玖郎の眼差しが柔らかくなるのを感じて、安堵しながら続ける。
「ちょっとひねくれてるけど、優しい子だよ」
玖郎は目を伏せた。
「そうか……」
声はどこか寂しげで、沖は慌てた。
「あ、でも、俺……玄狐のことは……」
「ああ、忘れられるわけないよ」
沖の言葉を遮って、玖郎は笑った。
「運がなかったんだよな。玄狐はさ」
靴の裏で地面を擦る。
こんな簡単な動作と同じようなあっけなさで玄狐は滅んだのだ。
滅ぼしたのは久遠(くおん)――異界とこの世の間を逍遥(しょうよう)するように漂い続ける破滅の生き物だ。存在するだけで次元を歪ませる。周りのすべてを巻き込み、嵐のように引き裂き、闇に呑み込んでいく。
ただ、久遠に意志はない。玄狐は運がなかったのだと、玖郎は心の底からそう思っていた。
「まあ、二人も生き残った事に関しては上出来だと思うけどね」
そう言って、玖郎は顔を上げた。
「仲良くしようよ」
片手を沖に差し出す。
沖はそれを握り返そうとしたが、黒刀に阻まれてしまった。沖より先に口を開く。
「それだけか?」
「どういう意味だい?」
玖郎はわざとらしく片眉を上げて問い返した。紫黒の双眸が倍を生きる玄狐を射る。
「言わなくても分かっているだろう」
その眼光に怯まず、真っ直ぐに受け止め、玖郎は頷いた。山を守る彼の役割は分かっている。
「それだけだ」
青空を仰ぐ。
「僕はもう頑なに何かを欲しがるほど幼くはない」
そして、空と同じ色の瞳を持つ同胞を見る。
「ただ十夜と迦葉の子を見れただけで、満足だよ」
「玖郎……」
沖は頭上に太陽を戴く玖郎を見つめた。
この玄狐は沖も黒刀も軽く超越する力の持ち主であるはずだ。彼が望めば、それは彼のものになるだろう。
「……俺は子供だから……欲しいものがあるんだけど」
「お前が望むなら何なりと」
沖の言葉に玖郎は嬉しそうに頷く。
「これからは俺のことは沖と呼んで欲しい」
沖は自分の胸に手を当てて続けた。
「『氷輪』は父と母の墓前に添えたんだ。玖郎は玄狐だから最初は氷輪と名乗ったけど……。やっぱり俺は『沖』なんだ」
玖郎は視線を下げた。
(一族の名を捨て、真名も人間に委ね……それがお前の生き方なのか……)
拒む気はない。
消えたものにこだわって何になる。新しい希望があるならそちらを選んでもいいだろう。
「いいとも、沖」
* * *
庭に緑の木陰が降り注ぐ時間。雲の影が白い寝顔を撫でていく。
窓際のベッド、陽光を半分しか遮断しないカーテンは風がないため揺れていない。
(……全然起きないや。眩しくないのかな)
『長時間妖気に当てられたからな。自浄作用が働いている間は起きないだろう』
そう言ったのは黒刀だった。
「ごめんね……」
一人で呟いて、沖は明るい色の前髪を撫でた。
かつて松壱はすぐに熱を出すような子供だった。少しのことで眠れなくなることもあった。だが、ここ数年目立って体調を崩したことはなく、この冬に久しぶりに寝込んだ姿を見たのだ。

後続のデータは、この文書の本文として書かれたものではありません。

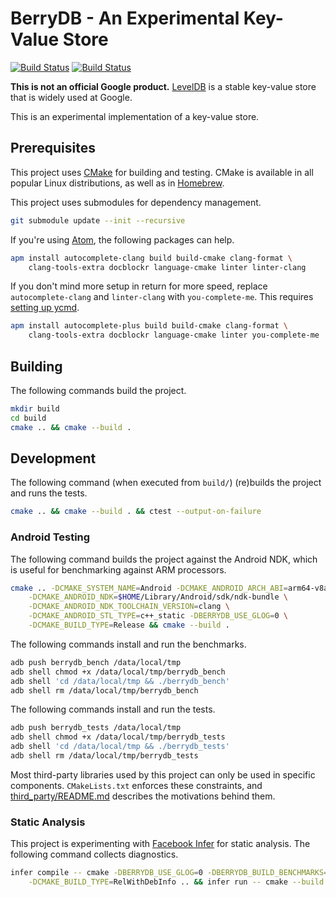 # BerryDB - An Experimental Key-Value Store

[![Build Status](https://travis-ci.org/google/berrydb.svg?branch=master)](https://travis-ci.org/google/berrydb)
[![Build Status](https://ci.appveyor.com/api/projects/status/rcys8rqbjpymauuu/branch/master?svg=true)](https://ci.appveyor.com/project/pwnall/berrydb)

**This is not an official Google product.**
[LevelDB](https://github.com/google/leveldb) is a stable key-value store that is
widely used at Google.

This is an experimental implementation of a key-value store.


## Prerequisites

This project uses [CMake](https://cmake.org/) for building and testing. CMake is
available in all popular Linux distributions, as well as in
[Homebrew](https://brew.sh/).

This project uses submodules for dependency management.

```bash
git submodule update --init --recursive
```

If you're using [Atom](https://atom.io/), the following packages can help.

```bash
apm install autocomplete-clang build build-cmake clang-format \
    clang-tools-extra docblockr language-cmake linter linter-clang
```

If you don't mind more setup in return for more speed, replace
`autocomplete-clang` and `linter-clang` with `you-complete-me`. This requires
[setting up ycmd](https://github.com/Valloric/ycmd#building).

```bash
apm install autocomplete-plus build build-cmake clang-format \
    clang-tools-extra docblockr language-cmake linter you-complete-me
```


## Building

The following commands build the project.

```bash
mkdir build
cd build
cmake .. && cmake --build .
```


## Development

The following command (when executed from `build/`) (re)builds the project and
runs the tests.

```bash
cmake .. && cmake --build . && ctest --output-on-failure
```

### Android Testing

The following command builds the project against the Android NDK, which is
useful for benchmarking against ARM processors.

```bash
cmake .. -DCMAKE_SYSTEM_NAME=Android -DCMAKE_ANDROID_ARCH_ABI=arm64-v8a \
    -DCMAKE_ANDROID_NDK=$HOME/Library/Android/sdk/ndk-bundle \
    -DCMAKE_ANDROID_NDK_TOOLCHAIN_VERSION=clang \
    -DCMAKE_ANDROID_STL_TYPE=c++_static -DBERRYDB_USE_GLOG=0 \
    -DCMAKE_BUILD_TYPE=Release && cmake --build .
```

The following commands install and run the benchmarks.

```bash
adb push berrydb_bench /data/local/tmp
adb shell chmod +x /data/local/tmp/berrydb_bench
adb shell 'cd /data/local/tmp && ./berrydb_bench'
adb shell rm /data/local/tmp/berrydb_bench
```

The following commands install and run the tests.

```bash
adb push berrydb_tests /data/local/tmp
adb shell chmod +x /data/local/tmp/berrydb_tests
adb shell 'cd /data/local/tmp && ./berrydb_tests'
adb shell rm /data/local/tmp/berrydb_tests
```

Most third-party libraries used by this project can only be used in specific
components. `CMakeLists.txt` enforces these constraints, and
[third_party/README.md](./third_party/README.md) describes the motivations
behind them.

### Static Analysis

This project is experimenting with
[Facebook Infer](https://facebook.github.io/infer) for static analysis. The
following command collects diagnostics.

```bash
infer compile -- cmake -DBERRYDB_USE_GLOG=0 -DBERRYDB_BUILD_BENCHMARKS=0 \
    -DCMAKE_BUILD_TYPE=RelWithDebInfo .. && infer run -- cmake --build .
```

単に体が弱かったからとかそんな理由ではない。怪我による熱も少なくはなかった。
生傷の絶えない小さな子供。力を持て余し、自らを傷つけ、また大事な人まで傷つけて、いつも泣いていた。
(泣かなくなったよなー。……まあ、男の子だし。ちょっとのことでオロオロするよりはいい、のかな……?)
松壱の年になって大幅な性格改善ができるとは沖も思ってはいない。
そして松壱は沖よりもずっと早く年を取っていくのだ。
(……最後まで守るから……)
それが約束だから。
大助と六花と高嶺たちとの約束。そして自分との、約束だ。